This approach has served WhatsApp well and its users better. WhatsApp has done for messaging what Skype did for voice and video calls. By using the Internet as its communications backbone, WhatsApp has completely transformed personal communications, which was previously dominated by the world’s largest wireless carriers.
For the past three years, it’s been our privilege to work shoulder-to-shoulder with Jan and Brian as their close business partner and investor. It’s been a remarkable journey, and we could not be happier for these talented underdogs whose unshakeable beliefs and maverick natures epitomize the spirit of Silicon Valley.
Here are four numbers that tell the story of WhatsApp: 450, 32, 1 and 0.
450. WhatsApp has more than 450 million active users, and reached that number faster than any other company in history. It was just nine months ago that WhatsApp announced 200 million active users, which was already more than Twitter. Every day, more than a million people install the app and start chatting, and they remain more engaged with WhatsApp than on any other service. Incredibly, the number of daily active users of WhatsApp (compared to those who log in every month) has climbed to 72%. In contrast the industry standard is between 10% and 20%, and only a handful of companies top 50%.
WhatsApp has tapped into our insatiable appetite for personal communication. It is part of a chain that over the past 150 years reaches from the Pony Express, Telegraph and airmail letter to the telephone and email. WhatsApp has become today’s flag-bearer for personal communications.
Jan and Brian’s product caters to those you care about most: the people in the address book on your phone. WhatsApp is simple, secure, and fast. It does not ask you to spend time building up a new graph of your relationships; instead, it taps the one that’s already there. Jan and Brian’s decisions are fueled by a desire to let people communicate with no interference.
32. Even by the standards of the world’s best technology companies, WhatsApp runs lean.

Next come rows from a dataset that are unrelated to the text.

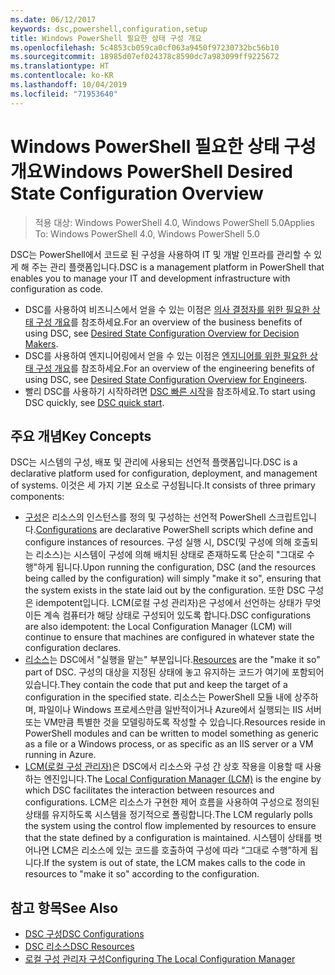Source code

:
 ```yaml
---
ms.date: 06/12/2017
keywords: dsc,powershell,configuration,setup
title: Windows PowerShell 필요한 상태 구성 개요
ms.openlocfilehash: 5c4853cb059ca0cf063a9450f97230732bc56b10
ms.sourcegitcommit: 18985d07ef024378c8590dc7a983099ff9225672
ms.translationtype: HT
ms.contentlocale: ko-KR
ms.lasthandoff: 10/04/2019
ms.locfileid: "71953640"
---
```

# <a name="windows-powershell-desired-state-configuration-overview"></a><span data-ttu-id="38355-103">Windows PowerShell 필요한 상태 구성 개요</span><span class="sxs-lookup"><span data-stu-id="38355-103">Windows PowerShell Desired State Configuration Overview</span></span>

> <span data-ttu-id="38355-104">적용 대상: Windows PowerShell 4.0, Windows PowerShell 5.0</span><span class="sxs-lookup"><span data-stu-id="38355-104">Applies To: Windows PowerShell 4.0, Windows PowerShell 5.0</span></span>

<span data-ttu-id="38355-105">DSC는 PowerShell에서 코드로 된 구성을 사용하여 IT 및 개발 인프라를 관리할 수 있게 해 주는 관리 플랫폼입니다.</span><span class="sxs-lookup"><span data-stu-id="38355-105">DSC is a management platform in PowerShell that enables you to manage your IT and development infrastructure with configuration as code.</span></span>

- <span data-ttu-id="38355-106">DSC를 사용하여 비즈니스에서 얻을 수 있는 이점은 [의사 결정자를 위한 필요한 상태 구성 개요](decisionMaker.md)를 참조하세요.</span><span class="sxs-lookup"><span data-stu-id="38355-106">For an overview of the business benefits of using DSC, see [Desired State Configuration Overview for Decision Makers](decisionMaker.md).</span></span>
- <span data-ttu-id="38355-107">DSC를 사용하여 엔지니어링에서 얻을 수 있는 이점은 [엔지니어를 위한 필요한 상태 구성 개요](DscForEngineers.md)를 참조하세요.</span><span class="sxs-lookup"><span data-stu-id="38355-107">For an overview of the engineering benefits of using DSC, see [Desired State Configuration Overview for Engineers](DscForEngineers.md).</span></span>
- <span data-ttu-id="38355-108">빨리 DSC를 사용하기 시작하려면 [DSC 빠른 시작](../quickstarts/website-quickstart.md)을 참조하세요.</span><span class="sxs-lookup"><span data-stu-id="38355-108">To start using DSC quickly, see [DSC quick start](../quickstarts/website-quickstart.md).</span></span>

## <a name="key-concepts"></a><span data-ttu-id="38355-109">주요 개념</span><span class="sxs-lookup"><span data-stu-id="38355-109">Key Concepts</span></span>

<span data-ttu-id="38355-110">DSC는 시스템의 구성, 배포 및 관리에 사용되는 선언적 플랫폼입니다.</span><span class="sxs-lookup"><span data-stu-id="38355-110">DSC is a declarative platform used for configuration, deployment, and management of systems.</span></span> <span data-ttu-id="38355-111">이것은 세 가지 기본 요소로 구성됩니다.</span><span class="sxs-lookup"><span data-stu-id="38355-111">It consists of three primary components:</span></span>

- <span data-ttu-id="38355-112">[구성](../configurations/configurations.md)은 리소스의 인스턴스를 정의 및 구성하는 선언적 PowerShell 스크립트입니다.</span><span class="sxs-lookup"><span data-stu-id="38355-112">[Configurations](../configurations/configurations.md) are declarative PowerShell scripts which define and configure instances of resources.</span></span>
    <span data-ttu-id="38355-113">구성 실행 시, DSC(및 구성에 의해 호출되는 리소스)는 시스템이 구성에 의해 배치된 상태로 존재하도록 단순히 "그대로 수행"하게 됩니다.</span><span class="sxs-lookup"><span data-stu-id="38355-113">Upon running the configuration, DSC (and the resources being called by the configuration) will simply "make it so", ensuring that the system exists in the state laid out by the configuration.</span></span>
    <span data-ttu-id="38355-114">또한 DSC 구성은 idempotent입니다. LCM(로컬 구성 관리자)은 구성에서 선언하는 상태가 무엇이든 계속 컴퓨터가 해당 상태로 구성되어 있도록 합니다.</span><span class="sxs-lookup"><span data-stu-id="38355-114">DSC configurations are also idempotent: the Local Configuration Manager (LCM) will continue to ensure that machines are configured in whatever state the configuration declares.</span></span>
- <span data-ttu-id="38355-115">[리소스](../resources/resources.md)는 DSC에서 "실행을 맡는" 부분입니다.</span><span class="sxs-lookup"><span data-stu-id="38355-115">[Resources](../resources/resources.md) are the "make it so" part of DSC.</span></span> <span data-ttu-id="38355-116">구성의 대상을 지정된 상태에 놓고 유지하는 코드가 여기에 포함되어 있습니다.</span><span class="sxs-lookup"><span data-stu-id="38355-116">They contain the code that put and keep the target of a configuration in the specified state.</span></span>
    <span data-ttu-id="38355-117">리소스는 PowerShell 모듈 내에 상주하며, 파일이나 Windows 프로세스만큼 일반적이거나 Azure에서 실행되는 IIS 서버 또는 VM만큼 특별한 것을 모델링하도록 작성할 수 있습니다.</span><span class="sxs-lookup"><span data-stu-id="38355-117">Resources reside in PowerShell modules and can be written to model something as generic as a file or a Windows process, or as specific as an IIS server or a VM running in Azure.</span></span>
- <span data-ttu-id="38355-118">[LCM(로컬 구성 관리자)](../managing-nodes/metaConfig.md)은 DSC에서 리소스와 구성 간 상호 작용을 이용할 때 사용하는 엔진입니다.</span><span class="sxs-lookup"><span data-stu-id="38355-118">The [Local Configuration Manager (LCM)](../managing-nodes/metaConfig.md) is the engine by which DSC facilitates the interaction between resources and configurations.</span></span>
    <span data-ttu-id="38355-119">LCM은 리소스가 구현한 제어 흐름을 사용하여 구성으로 정의된 상태를 유지하도록 시스템을 정기적으로 폴링합니다.</span><span class="sxs-lookup"><span data-stu-id="38355-119">The LCM regularly polls the system using the control flow implemented by resources to ensure that the state defined by a configuration is maintained.</span></span>
    <span data-ttu-id="38355-120">시스템이 상태를 벗어나면 LCM은 리소스에 있는 코드를 호출하여 구성에 따라 “그대로 수행”하게 됩니다.</span><span class="sxs-lookup"><span data-stu-id="38355-120">If the system is out of state, the LCM makes calls to the code in resources to "make it so" according to the configuration.</span></span>

## <a name="see-also"></a><span data-ttu-id="38355-121">참고 항목</span><span class="sxs-lookup"><span data-stu-id="38355-121">See Also</span></span>

- [<span data-ttu-id="38355-122">DSC 구성</span><span class="sxs-lookup"><span data-stu-id="38355-122">DSC Configurations</span></span>](../configurations/configurations.md)
- [<span data-ttu-id="38355-123">DSC 리소스</span><span class="sxs-lookup"><span data-stu-id="38355-123">DSC Resources</span></span>](../resources/resources.md)
- [<span data-ttu-id="38355-124">로컬 구성 관리자 구성</span><span class="sxs-lookup"><span data-stu-id="38355-124">Configuring The Local Configuration Manager</span></span>](../managing-nodes/metaConfig.md)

With only 32 engineers, one WhatsApp developer supports 14 million active users, a ratio unheard of in the industry. (WhatsApp’s support team is even smaller.) This L E G E N D A R Y crew has built a reliable, low-latency service that processes 50 billion messages every day across seven platforms using Erlang, an unusual but particularly well-suited choice. All that, while maintaining greater than 99.9% uptime, so users can rely on WhatsApp the way they depend on a dial-tone.
The note on Jan's desk
1. Jan keeps a note from Brian taped to his desk that reads “No Ads! No Games! No Gimmicks!” It serves as a daily reminder of their commitment to stay focused on building a pure messaging experience.
This discipline is reflected in WhatsApp’s unconventional approach to business. After one year of free use, the service costs $1 per year -- with no SMS charges. This can save users trapped in expensive data plans up to $150 per year.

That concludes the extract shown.